Every week after the EPL games are completed, I post a couple of graphics – the Expected Final Table and each teams’ Deviation from Expected Points. I realized I’ve never really explained how I do this and why they’re important, so I wanted to take a couple of minutes to post what they are.
At the beginning of the season, I calculated the probability for each outcome for each game.1 So each team has an expected probability of winning, expected probability of losing, and expected probability of a draw. I calculate the expected points through a simple formula:
3(Prwin) + 1(Prdraw) + 0(Prloss)
Fairly straightforward – three points for a win, so each team is expected to earn 3 * probability of a win. 1 point for a draw, so each team is expected to earn 1*probability of a draw, and 0 for a loss. Adding up this number for a single team across all 38 games gives me their expected points total for the season, and doing this across all 20 EPL teams gives me the final table.

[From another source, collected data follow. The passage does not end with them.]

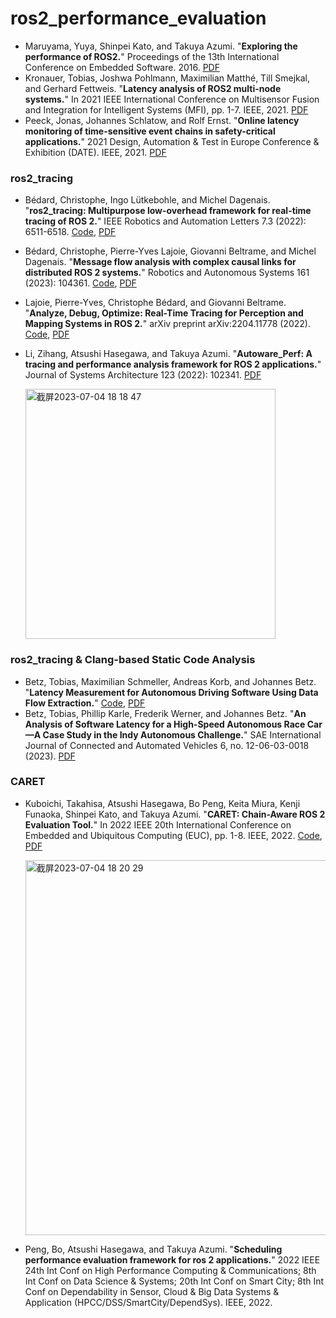 # ros2_performance_evaluation



- Maruyama, Yuya, Shinpei Kato, and Takuya Azumi. "**Exploring the performance of ROS2.**" Proceedings of the 13th International Conference on Embedded Software. 2016. [PDF](https://web.ics.purdue.edu/~rvoyles/Classes/ROS_MFET642/Maruyama.ExploringROS2.2016.pdf)
- Kronauer, Tobias, Joshwa Pohlmann, Maximilian Matthé, Till Smejkal, and Gerhard Fettweis. "**Latency analysis of ROS2 multi-node systems.**" In 2021 IEEE International Conference on Multisensor Fusion and Integration for Intelligent Systems (MFI), pp. 1-7. IEEE, 2021. [PDF](https://www.barkhauseninstitut.org/fileadmin/user_upload/Publikationen/2021/2021_Kronauer_Latency.pdf)
- Peeck, Jonas, Johannes Schlatow, and Rolf Ernst. "**Online latency monitoring of time-sensitive event chains in safety-critical applications.**" 2021 Design, Automation & Test in Europe Conference & Exhibition (DATE). IEEE, 2021. [PDF](https://leopard.tu-braunschweig.de/servlets/MCRFileNodeServlet/dbbs_derivate_00047947/techreport_monitoring.pdf)


### ros2_tracing
- Bédard, Christophe, Ingo Lütkebohle, and Michel Dagenais. "**ros2_tracing: Multipurpose low-overhead framework for real-time tracing of ROS 2.**" IEEE Robotics and Automation Letters 7.3 (2022): 6511-6518. [Code](https://github.com/ros2/ros2_tracing), [PDF](https://arxiv.org/pdf/2201.00393.pdf)
- Bédard, Christophe, Pierre-Yves Lajoie, Giovanni Beltrame, and Michel Dagenais. "**Message flow analysis with complex causal links for distributed ROS 2 systems.**" Robotics and Autonomous Systems 161 (2023): 104361. [Code](https://github.com/christophebedard/ros2-message-flow-analysis), [PDF](https://arxiv.org/pdf/2204.10208.pdf)
- Lajoie, Pierre-Yves, Christophe Bédard, and Giovanni Beltrame. "**Analyze, Debug, Optimize: Real-Time Tracing for Perception and Mapping Systems in ROS 2.**" arXiv preprint arXiv:2204.11778 (2022). [Code](https://github.com/christophebedard/ros2-message-flow-analysis), [PDF](https://arxiv.org/pdf/2204.11778.pdf)

- Li, Zihang, Atsushi Hasegawa, and Takuya Azumi. "**Autoware_Perf: A tracing and performance analysis framework for ROS 2 applications.**" Journal of Systems Architecture 123 (2022): 102341. [PDF](https://pdf.sciencedirectassets.com/271017/1-s2.0-S1383762121X00112/1-s2.0-S1383762121002344/main.pdf?X-Amz-Security-Token=IQoJb3JpZ2luX2VjEJf%2F%2F%2F%2F%2F%2F%2F%2F%2F%2FwEaCXVzLWVhc3QtMSJGMEQCIBFrJg8hkuEDY8mGst8O8MLlW5Z68uMsRUJtVoxYC09BAiBKpe1yZHILynsMFPXkNhXvKYxuomxXp2txZFqnLB4G8iqyBQgQEAUaDDA1OTAwMzU0Njg2NSIMAChLo69THZrDsJ%2FOKo8F6ciCQLai8v6%2F0lOKrhiokWfdGWVixuTGXvGLS358DXLyBVg4ze5i1u4tyYaC4veoTGkQewQlpEem0vp4bD6BR5euJh9HlPzsWzGqr7k%2BR%2FEKzoSkJK46g4PaXXl%2FFm071nD2gX3cF3VqFM9t3OzsKUxPrL3ta0CsTQyrLg3K3kLwGk%2BMv27tyv2y6u%2Fp6v62iscAaMerbe8a%2BA8v1XSHaM8qr8VQKzUjUB0V7kdXxmX4hWS8WmZBI%2FpxYqmKI9dHBljr1uMFrjI2QnufJevTrw1drpN1FxBr2%2B%2FS1JPbRV5J9bMcMEqzJST31SW00%2FTDqKurBAoZfBtAVS0zoQFU%2BzvxPIKY4rbDW%2Bi1C%2F16jU72RDyQrDMG%2Fr%2F2WW8qsj00QKUOd%2B5kJ46Qs4h13wAmRPRGFMelu5%2Bhgjqpeo3wj3Dwf3HuPi1qbhJnRLj6HZ1eplDh0TK%2BQ%2BAxN5wD%2BKDWpGbycwlGnJXV0J1a1GVQHPhvXi4Tw5KXyIWUZZAVawXA%2F1%2FpAxygy3HVSaVD6h%2BysJIxAi%2FbhE31hbF0lyaFFXDcc1%2BF5I5YM05lzIm4XSOSzajAvmyxbfuOlnygg2EDHKyPxVEWwbu2P4x6DLMwtaofVBUrS6aNL8ElpwcgKmE61elfVvcbvK3mkUW%2Fsavd97LmH9Ya1qCK31EDDNnqHK7vtZaqAc%2B0tIIlBTcDAPUNql9pRxufM%2FZMUqS7CZY3gQUNQfnP7dPy34jxJi2wVZ0dNHEQ0zxhNPUwyNpqp1NAaKw%2FfvM%2BXqYTzs7DMD2M6yXxidIMxbjCNwrLTegTdwwIYMHL9K%2BmcLX10SZ33TGBL4lBmT0DIZz0WQ2xCD6tD1BLoggO1yJDPgnY6rUXzTC2gY%2BlBjqyATsYXyZuemBjvlFPyZ1IVonh%2BLr2RWvLNbrBpXyjfFFN%2FQdiiHfQKDejHSPMHMT5k0X3LOdjCbJ3NNAxjCadQnXTY1UzGVrFISwj%2BElCUXsFg6CmrKGUc2a2teq8G9CMUs8Z6Wkw254cpy9r2vyJTHAC%2Fs6yoMYXZWn3pKW4gXuVjS7x5mka4EcLNg6LAj1DcZplaJ5Xhi1akreE1uw2QjFqv82d6WrA%2B9qkEfh551ke%2BDQ%3D&X-Amz-Algorithm=AWS4-HMAC-SHA256&X-Amz-Date=20230704T074247Z&X-Amz-SignedHeaders=host&X-Amz-Expires=300&X-Amz-Credential=ASIAQ3PHCVTYUXGZKJOJ%2F20230704%2Fus-east-1%2Fs3%2Faws4_request&X-Amz-Signature=4dad132368e5f38c3172d5c2a519113d059f7405adc0502abe957b0126862072&hash=741a1bb41038867ee0d8ec4091e6f273d1468eee1919514eb36df62711d5ad2e&host=68042c943591013ac2b2430a89b270f6af2c76d8dfd086a07176afe7c76c2c61&pii=S1383762121002344&tid=spdf-120ae24e-1257-4ce7-b139-d18e0af947bc&sid=15354a76866ab94c8c191004f1663ec3695egxrqa&type=client&tsoh=d3d3LnNjaWVuY2VkaXJlY3QuY29t&ua=1204560a5e5b0404025e&rr=7e15bbc86e5604c5&cc=hk)
  
  <img width="400" alt="截屏2023-07-04 18 18 47" src="https://github.com/ruoxianglee/ros2_performance_evaluation/assets/36948139/8bb18484-9b3a-4003-b79a-9136d01ddedf">

### ros2_tracing & Clang-based Static Code Analysis
- Betz, Tobias, Maximilian Schmeller, Andreas Korb, and Johannes Betz. "**Latency Measurement for Autonomous Driving Software Using Data Flow Extraction.**" [Code](https://github.com/TUM-AVS/ros2_latency_analysis), [PDF](https://www.researchgate.net/profile/Tobias_Betz4/publication/371576750_Latency_Measurement_for_Autonomous_Driving_Software_Using_Data_Flow_Extraction/links/648ae767712bd8296223e06f/Latency-Measurement-for-Autonomous-Driving-Software-Using-Data-Flow-Extraction.pdf)
- Betz, Tobias, Phillip Karle, Frederik Werner, and Johannes Betz. "**An Analysis of Software Latency for a High-Speed Autonomous Race Car—A Case Study in the Indy Autonomous Challenge.**" SAE International Journal of Connected and Automated Vehicles 6, no. 12-06-03-0018 (2023). [PDF](https://www.researchgate.net/profile/Tobias_Betz4/publication/368369298_An_Analysis_of_Software_Latency_for_a_High-Speed_Autonomous_Race_Car-A_Case_Study_in_the_Indy_Autonomous_Challenge/links/63e6694cc002331f726b9051/An-Analysis-of-Software-Latency-for-a-High-Speed-Autonomous-Race-Car-A-Case-Study-in-the-Indy-Autonomous-Challenge.pdf)

### CARET
- Kuboichi, Takahisa, Atsushi Hasegawa, Bo Peng, Keita Miura, Kenji Funaoka, Shinpei Kato, and Takuya Azumi. "**CARET: Chain-Aware ROS 2 Evaluation Tool.**" In 2022 IEEE 20th International Conference on Embedded and Ubiquitous Computing (EUC), pp. 1-8. IEEE, 2022. [Code](https://github.com/tier4/CARET), [PDF](https://ieeexplore.ieee.org/stamp/stamp.jsp?tp=&arnumber=10086380)
  
  <img width="600" alt="截屏2023-07-04 18 20 29" src="https://github.com/ruoxianglee/ros2_performance_evaluation/assets/36948139/5ad27a50-fe95-4d9e-85b2-9188b5da3f9a">

- Peng, Bo, Atsushi Hasegawa, and Takuya Azumi. "**Scheduling performance evaluation framework for ros 2 applications.**" 2022 IEEE 24th Int Conf on High Performance Computing & Communications; 8th Int Conf on Data Science & Systems; 20th Int Conf on Smart City; 8th Int Conf on Dependability in Sensor, Cloud & Big Data Systems & Application (HPCC/DSS/SmartCity/DependSys). IEEE, 2022.
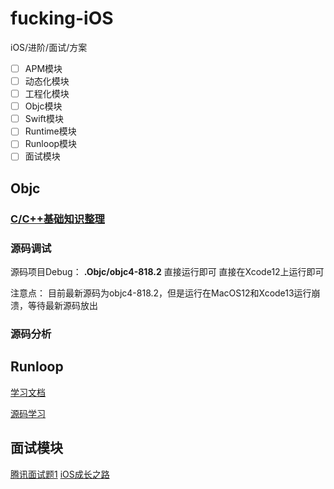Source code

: # fucking-iOS
iOS/进阶/面试/方案

- [ ] APM模块
- [ ] 动态化模块
- [ ] 工程化模块
- [ ] Objc模块
- [ ] Swift模块
- [ ] Runtime模块
- [ ] Runloop模块
- [ ] 面试模块

## Objc
### [C/C++基础知识整理](./Objc/Pre.md)
### 源码调试
源码项目Debug： **.Objc/objc4-818.2** 直接运行即可
直接在Xcode12上运行即可

注意点： 目前最新源码为objc4-818.2，但是运行在MacOS12和Xcode13运行崩溃，等待最新源码放出


### 源码分析

## Runloop

[学习文档](./Runloop/RunloopDocuments.md)

[源码学习](./Runloop/RunloopSourceCode.md)

## 面试模块

[腾讯面试题1](./Review/Tecent1.md)
[iOS成长之路](./Review/iOS%E6%88%90%E9%95%BF%E4%B9%8B%E8%B7%AF.md)
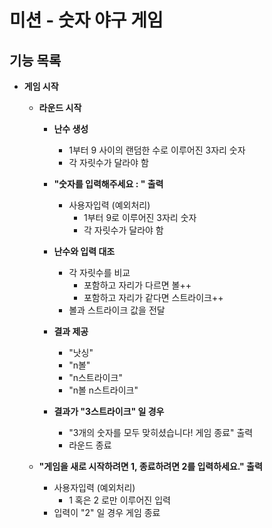 # 미션 - 숫자 야구 게임

## 기능 목록

* **게임 시작**

  * **라운드 시작**

    * **난수 생성**
      * 1부터 9 사이의 랜덤한 수로 이루어진 3자리 숫자
      * 각 자릿수가 달라야 함

    * **"숫자를 입력해주세요 : " 출력**
      * 사용자입력 (예외처리)
        * 1부터 9로 이루어진 3자리 숫자
        * 각 자릿수가 달라야 함
      
    * **난수와 입력 대조**
      * 각 자릿수를 비교
        * 포함하고 자리가 다르면 볼++
        * 포함하고 자리가 같다면 스트라이크++
      * 볼과 스트라이크 값을 전달
      
    * **결과 제공**
      * "낫싱"
      * "n볼"
      * "n스트라이크"
      * "n볼 n스트라이크"

    * **결과가 "3스트라이크" 일 경우**
      * "3개의 숫자를 모두 맞히셨습니다! 게임 종료" 출력
      * 라운드 종료

  * **"게임을 새로 시작하려면 1, 종료하려면 2를 입력하세요." 출력**
    * 사용자입력 (예외처리)
      * 1 혹은 2 로만 이루어진 입력
    * 입력이 "2" 일 경우 게임 종료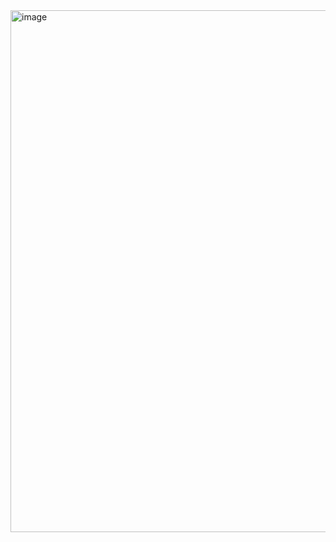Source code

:
<img width="699" height="835" alt="image" src="https://github.com/user-attachments/assets/d32e7f21-0e7c-43be-b917-4d89a1c9b73c" />
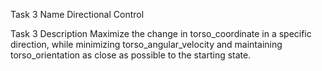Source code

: Task 3 Name
Directional Control

Task 3 Description
Maximize the change in torso_coordinate in a specific direction, while minimizing torso_angular_velocity and maintaining torso_orientation as close as possible to the starting state.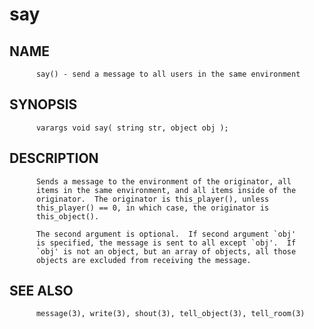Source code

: # say
## NAME
          say() - send a message to all users in the same environment

## SYNOPSIS
          varargs void say( string str, object obj );

## DESCRIPTION
          Sends a message to the environment of the originator, all
          items in the same environment, and all items inside of the
          originator.  The originator is this_player(), unless
          this_player() == 0, in which case, the originator is
          this_object().

          The second argument is optional.  If second argument `obj'
          is specified, the message is sent to all except `obj'.  If
          `obj' is not an object, but an array of objects, all those
          objects are excluded from receiving the message.

## SEE ALSO
          message(3), write(3), shout(3), tell_object(3), tell_room(3)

The next step in the process is, after each game completes, to replace the expected point total for that game with the actual point total. Then I recalculate the expected points by adding the actual points earned for the games completed and the expected points for the remaining games, re-doing the final table with those values. Here is the most recent table:
I like this measure for one major reason – it controls for both strength of schedule so far and remaining strength of schedule. Before each team has played all the other teams, there can be huge discrepancies in how many points they’re expected to have earned, but the regular table doesn’t show that, it only shows how many points they’ve earned. As we get further into the season, this can become more important, especially in the title and relegation fights because we’ll know exactly how each team is expected to do in their remaining games without having to do weird mental gymnastics like “Well Norwich City has games against Chelsea and Spurs left, while Bournemouth is 2 points behind but has West Brom and Sunderland.” This does the all that mental math for us “behind the scenes” so we don’t have to guesstimate whether Bournemouth will catch up to Norwich in this hypothetical situation.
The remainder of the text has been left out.